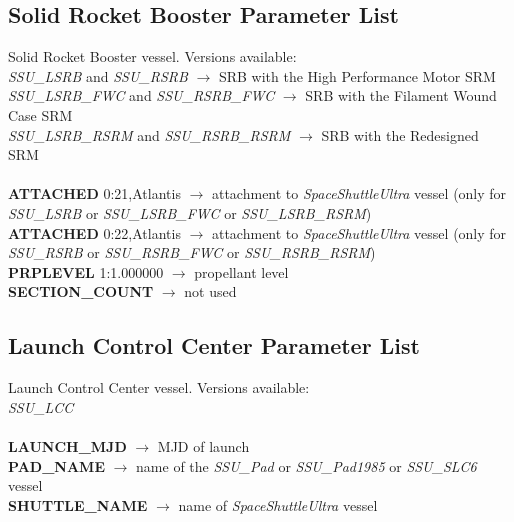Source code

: \documentclass[Space_Shuttle_Ultra_Manual.tex]{subfiles}
\begin{document}
\begin{multicols*}{2}
\subsection{Solid Rocket Booster Parameter List}
\noindent
Solid Rocket Booster vessel. Versions available:
\\
\textit{SSU\_LSRB} and \textit{SSU\_RSRB} $\rightarrow$ SRB with the High Performance Motor SRM
\\
\textit{SSU\_LSRB\_FWC} and \textit{SSU\_RSRB\_FWC} $\rightarrow$ SRB with the Filament Wound Case SRM
\\
\textit{SSU\_LSRB\_RSRM} and \textit{SSU\_RSRB\_RSRM} $\rightarrow$ SRB with the Redesigned SRM
\\
\\
\textbf{ATTACHED} 0:21,Atlantis $\rightarrow$ attachment to \textit{SpaceShuttleUltra} vessel (only for \textit{SSU\_LSRB} or \textit{SSU\_LSRB\_FWC} or \textit{SSU\_LSRB\_RSRM})
\\
\textbf{ATTACHED} 0:22,Atlantis $\rightarrow$ attachment to \textit{SpaceShuttleUltra} vessel (only for \textit{SSU\_RSRB} or \textit{SSU\_RSRB\_FWC} or \textit{SSU\_RSRB\_RSRM})
\\
\textbf{PRPLEVEL} 1:1.000000 $\rightarrow$ propellant level
\\
\textbf{SECTION\_COUNT} $\rightarrow$ not used
\\

\subsection{Launch Control Center Parameter List}
\noindent
Launch Control Center vessel. Versions available:
\\
\textit{SSU\_LCC}
\\
\\
\textbf{LAUNCH\_MJD} $\rightarrow$ MJD of launch
\\
\textbf{PAD\_NAME} $\rightarrow$ name of the \textit{SSU\_Pad} or \textit{SSU\_Pad1985} or \textit{SSU\_SLC6} vessel
\\
\textbf{SHUTTLE\_NAME} $\rightarrow$ name of \textit{SpaceShuttleUltra} vessel
\\


\end{multicols*}
\end{document}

○ ○ ○ ○ ○ ○ ○

Your answer should consist only of the count of lines in the data that contain "Rocket".

2